2.5. Sampling of blood and tissue

Three days post-MTX treatment, all animals were euthanized by isofluorane inhalation and blood samples were collected by cardiac puncture. Serum was separated by centrifugation of blood samples at 4000 rpm for 10 min and then stored at − 80 °C for biochemical analysis. The two kidneys of each rat were isolated, one kidney was flash frozen for preparation of renal homogenate and the other kidney was fixed in 10% formalin for the histopathological examinations.

2.6. Biochemical assays

2.6.1. Measurement of kidney function parameters

Blood urea nitrogen (BUN) and serum creatinine were measured in blood serum samples using colorimetric assay kits (Biodiagnostic, Giza, Egypt) following the manufacturer’s instructions.
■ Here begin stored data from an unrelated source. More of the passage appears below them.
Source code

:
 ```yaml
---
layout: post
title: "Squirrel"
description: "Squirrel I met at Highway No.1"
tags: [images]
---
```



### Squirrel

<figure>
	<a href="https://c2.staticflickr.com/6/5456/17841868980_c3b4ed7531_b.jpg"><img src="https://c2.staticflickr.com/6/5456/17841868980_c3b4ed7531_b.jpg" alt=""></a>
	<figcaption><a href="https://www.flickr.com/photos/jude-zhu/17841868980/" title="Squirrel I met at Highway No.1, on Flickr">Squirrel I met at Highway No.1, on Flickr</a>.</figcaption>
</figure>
2.6.2. Measurement of urinary excretion of NAG

Urine samples were collected and N-acetyl-ß-D glucosaminidase (NAG) activity was measured using NAG activity colorimetric assay kit (Diazyme Laboratory, San Diego, CA, USA) following the manufacturer’s protocol.

2.6.3. Measurement of renal malondialdehyde and total glutathione levels

Renal malondialdehyde (MDA) and glutathione (GSH) contents were measured in kidney homogenates using quantitative colorimetric assay kits obtained from Bio-diagnostic Co. (Egypt) following the manufacturer's instructions.
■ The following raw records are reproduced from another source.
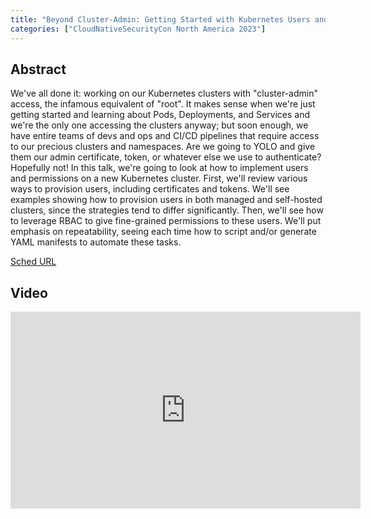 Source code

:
 ```yaml
---
title: "Beyond Cluster-Admin: Getting Started with Kubernetes Users and Permissions - Tiffany Jernigan, VMware"
categories: ["CloudNativeSecurityCon North America 2023"]
---
```


## Abstract

We've all done it: working on our Kubernetes clusters with "cluster-admin" access, the infamous equivalent of "root". It makes sense when we're just getting started and learning about Pods, Deployments, and Services and we're the only one accessing the clusters anyway; but soon enough, we have entire teams of devs and ops and CI/CD pipelines that require access to our precious clusters and namespaces. Are we going to YOLO and give them our admin certificate, token, or whatever else we use to authenticate? Hopefully not! In this talk, we're going to look at how to implement users and permissions on a new Kubernetes cluster. First, we'll review various ways to provision users, including certificates and tokens. We'll see examples showing how to provision users in both managed and self-hosted clusters, since the strategies tend to differ significantly. Then, we'll see how to leverage RBAC to give fine-grained permissions to these users. We'll put emphasis on repeatability, seeing each time how to script and/or generate YAML manifests to automate these tasks.

[Sched URL](https://cloudnativesecurityconna23.sched.com/event/ed98538bcaf2853ebf002728569e9df3)

## Video

<iframe width='560' height='315' src='https://www.youtube.com/embed/GUmot7xrY3g' frameborder='0' allow='accelerometer; autoplay; encrypted-media; gyroscope; picture-in-picture' allowfullscreen></iframe>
2.6.4. Measurement of TNF-α and IL-1β levels

The protein levels of TNF-α and IL-1β were measured in the kidney homogenate using Rat TNF- alpha ELISA kit (RayBiotech, Inc., Norcross, Georgia, USA) and IL-1β ELISA Kit (R&D System, Minneapolis, MN, USA), respectively, according to manufacturer's instructions.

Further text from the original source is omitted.